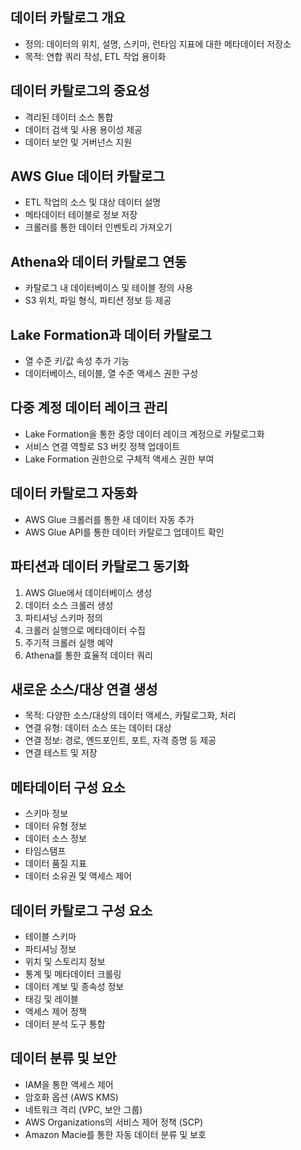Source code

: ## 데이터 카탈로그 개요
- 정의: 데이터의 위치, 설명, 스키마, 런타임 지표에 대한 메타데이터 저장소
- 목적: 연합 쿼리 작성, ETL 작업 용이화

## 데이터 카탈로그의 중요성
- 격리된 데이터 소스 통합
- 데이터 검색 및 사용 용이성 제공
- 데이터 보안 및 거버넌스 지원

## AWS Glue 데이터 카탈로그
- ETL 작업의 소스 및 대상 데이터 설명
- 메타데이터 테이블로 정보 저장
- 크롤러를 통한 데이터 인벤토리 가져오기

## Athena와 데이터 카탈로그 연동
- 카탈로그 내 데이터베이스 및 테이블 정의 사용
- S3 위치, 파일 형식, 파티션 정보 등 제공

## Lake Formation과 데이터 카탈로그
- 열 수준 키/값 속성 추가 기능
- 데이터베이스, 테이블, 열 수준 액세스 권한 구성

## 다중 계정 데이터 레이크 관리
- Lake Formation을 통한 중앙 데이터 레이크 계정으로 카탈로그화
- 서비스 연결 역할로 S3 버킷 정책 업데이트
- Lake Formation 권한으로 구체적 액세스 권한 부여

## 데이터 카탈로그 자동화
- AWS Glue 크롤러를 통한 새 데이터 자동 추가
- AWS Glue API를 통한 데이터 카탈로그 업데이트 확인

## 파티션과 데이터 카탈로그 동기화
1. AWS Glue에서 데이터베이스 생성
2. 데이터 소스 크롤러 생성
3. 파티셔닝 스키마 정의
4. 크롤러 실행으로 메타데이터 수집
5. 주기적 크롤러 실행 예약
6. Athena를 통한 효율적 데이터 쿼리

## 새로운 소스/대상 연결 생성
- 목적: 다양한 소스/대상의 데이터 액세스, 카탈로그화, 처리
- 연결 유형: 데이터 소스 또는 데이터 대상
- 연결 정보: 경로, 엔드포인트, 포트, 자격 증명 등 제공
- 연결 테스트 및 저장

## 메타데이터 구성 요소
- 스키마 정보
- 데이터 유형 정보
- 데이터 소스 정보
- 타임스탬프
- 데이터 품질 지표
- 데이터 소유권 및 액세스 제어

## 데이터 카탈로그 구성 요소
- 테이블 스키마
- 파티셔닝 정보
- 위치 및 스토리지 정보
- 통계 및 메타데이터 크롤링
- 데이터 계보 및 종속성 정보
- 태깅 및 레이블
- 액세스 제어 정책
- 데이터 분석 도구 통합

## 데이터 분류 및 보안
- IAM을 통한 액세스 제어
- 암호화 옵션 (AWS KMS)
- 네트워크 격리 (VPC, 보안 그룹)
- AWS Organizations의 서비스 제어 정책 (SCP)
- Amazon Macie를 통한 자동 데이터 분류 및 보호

#####

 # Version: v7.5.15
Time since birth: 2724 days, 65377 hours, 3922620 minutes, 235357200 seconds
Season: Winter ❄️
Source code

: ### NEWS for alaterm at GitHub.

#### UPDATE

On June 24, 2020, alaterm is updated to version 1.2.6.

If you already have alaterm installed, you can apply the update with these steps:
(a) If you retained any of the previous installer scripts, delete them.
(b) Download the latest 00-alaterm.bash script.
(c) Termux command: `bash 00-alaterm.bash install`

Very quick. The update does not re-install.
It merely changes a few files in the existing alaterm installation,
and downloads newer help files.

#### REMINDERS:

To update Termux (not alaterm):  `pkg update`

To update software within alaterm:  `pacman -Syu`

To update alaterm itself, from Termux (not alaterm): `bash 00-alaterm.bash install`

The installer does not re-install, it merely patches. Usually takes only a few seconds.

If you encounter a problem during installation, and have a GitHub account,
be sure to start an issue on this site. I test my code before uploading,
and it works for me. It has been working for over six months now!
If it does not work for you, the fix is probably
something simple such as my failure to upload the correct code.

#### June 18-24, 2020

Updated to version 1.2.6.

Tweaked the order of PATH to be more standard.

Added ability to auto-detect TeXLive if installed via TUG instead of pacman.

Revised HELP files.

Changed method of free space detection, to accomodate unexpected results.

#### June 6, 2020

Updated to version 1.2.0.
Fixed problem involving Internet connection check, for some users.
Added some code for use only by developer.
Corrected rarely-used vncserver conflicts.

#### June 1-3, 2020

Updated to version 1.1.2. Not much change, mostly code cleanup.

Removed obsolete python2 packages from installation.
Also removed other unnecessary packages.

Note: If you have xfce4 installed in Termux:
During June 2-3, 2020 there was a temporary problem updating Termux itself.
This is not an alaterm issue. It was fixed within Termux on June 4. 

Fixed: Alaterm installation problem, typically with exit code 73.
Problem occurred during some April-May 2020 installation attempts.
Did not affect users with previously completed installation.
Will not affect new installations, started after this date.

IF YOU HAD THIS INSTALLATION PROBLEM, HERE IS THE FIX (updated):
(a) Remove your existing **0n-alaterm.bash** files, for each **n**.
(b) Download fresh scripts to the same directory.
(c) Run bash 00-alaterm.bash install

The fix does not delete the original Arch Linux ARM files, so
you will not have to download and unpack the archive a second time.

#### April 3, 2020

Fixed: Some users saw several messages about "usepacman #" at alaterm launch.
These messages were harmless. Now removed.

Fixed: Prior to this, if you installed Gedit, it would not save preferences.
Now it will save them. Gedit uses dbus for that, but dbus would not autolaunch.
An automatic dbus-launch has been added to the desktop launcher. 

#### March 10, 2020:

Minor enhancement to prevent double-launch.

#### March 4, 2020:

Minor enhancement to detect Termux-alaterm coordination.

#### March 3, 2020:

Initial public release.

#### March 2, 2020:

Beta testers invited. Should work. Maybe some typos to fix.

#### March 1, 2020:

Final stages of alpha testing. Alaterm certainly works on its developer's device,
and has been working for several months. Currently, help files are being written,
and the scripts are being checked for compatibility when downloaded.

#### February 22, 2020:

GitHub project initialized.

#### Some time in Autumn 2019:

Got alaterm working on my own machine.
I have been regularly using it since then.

#####

• **Task to carry out**:
Every line in the records that holds the word "Gedit" should be copied into the answer.

• **Result**:
Fixed: Prior to this, if you installed Gedit, it would not save preferences.
Now it will save them. Gedit uses dbus for that, but dbus would not autolaunch.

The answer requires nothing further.